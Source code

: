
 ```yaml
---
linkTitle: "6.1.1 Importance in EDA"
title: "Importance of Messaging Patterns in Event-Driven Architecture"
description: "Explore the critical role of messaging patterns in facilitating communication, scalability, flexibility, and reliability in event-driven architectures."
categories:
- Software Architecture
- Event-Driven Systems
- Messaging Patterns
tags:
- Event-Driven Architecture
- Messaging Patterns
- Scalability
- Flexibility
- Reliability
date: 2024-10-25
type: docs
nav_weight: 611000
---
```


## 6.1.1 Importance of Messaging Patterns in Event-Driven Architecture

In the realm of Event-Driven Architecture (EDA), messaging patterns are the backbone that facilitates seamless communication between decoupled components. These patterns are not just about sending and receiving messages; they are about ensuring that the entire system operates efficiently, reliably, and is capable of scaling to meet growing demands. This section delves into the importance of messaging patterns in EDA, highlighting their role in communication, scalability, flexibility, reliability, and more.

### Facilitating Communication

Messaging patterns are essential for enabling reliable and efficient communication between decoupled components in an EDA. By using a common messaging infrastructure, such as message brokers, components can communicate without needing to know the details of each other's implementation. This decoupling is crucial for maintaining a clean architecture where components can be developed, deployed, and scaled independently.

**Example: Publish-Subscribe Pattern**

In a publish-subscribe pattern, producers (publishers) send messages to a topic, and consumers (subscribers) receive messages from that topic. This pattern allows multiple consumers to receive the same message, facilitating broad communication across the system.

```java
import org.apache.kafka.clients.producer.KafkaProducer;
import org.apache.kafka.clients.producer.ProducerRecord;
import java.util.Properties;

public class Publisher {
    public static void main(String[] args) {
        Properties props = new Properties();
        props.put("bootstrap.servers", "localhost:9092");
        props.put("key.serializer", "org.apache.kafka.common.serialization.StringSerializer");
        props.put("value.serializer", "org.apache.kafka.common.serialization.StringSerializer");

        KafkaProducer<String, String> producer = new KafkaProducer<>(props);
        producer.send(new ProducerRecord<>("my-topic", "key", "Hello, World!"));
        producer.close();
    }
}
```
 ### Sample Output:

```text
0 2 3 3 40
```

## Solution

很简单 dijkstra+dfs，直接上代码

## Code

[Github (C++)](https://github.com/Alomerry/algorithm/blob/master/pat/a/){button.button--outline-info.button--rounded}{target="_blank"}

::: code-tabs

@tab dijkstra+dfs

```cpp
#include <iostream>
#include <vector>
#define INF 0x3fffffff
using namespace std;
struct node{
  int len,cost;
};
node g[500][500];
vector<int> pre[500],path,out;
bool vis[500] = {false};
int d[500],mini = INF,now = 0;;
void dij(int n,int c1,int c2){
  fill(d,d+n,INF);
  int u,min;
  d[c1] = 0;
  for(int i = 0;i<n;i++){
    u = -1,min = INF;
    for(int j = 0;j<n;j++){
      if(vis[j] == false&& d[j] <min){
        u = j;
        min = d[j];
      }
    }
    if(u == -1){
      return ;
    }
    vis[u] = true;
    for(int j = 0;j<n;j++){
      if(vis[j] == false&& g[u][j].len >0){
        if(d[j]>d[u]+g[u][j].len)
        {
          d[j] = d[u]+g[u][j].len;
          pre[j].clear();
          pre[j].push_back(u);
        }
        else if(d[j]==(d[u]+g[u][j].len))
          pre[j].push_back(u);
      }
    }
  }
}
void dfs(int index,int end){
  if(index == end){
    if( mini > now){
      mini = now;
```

──────

How to complete this task: Give back every line of the listing where the word "clients" shows up.

Exercise answer:
import org.apache.kafka.clients.producer.KafkaProducer;
import org.apache.kafka.clients.producer.ProducerRecord;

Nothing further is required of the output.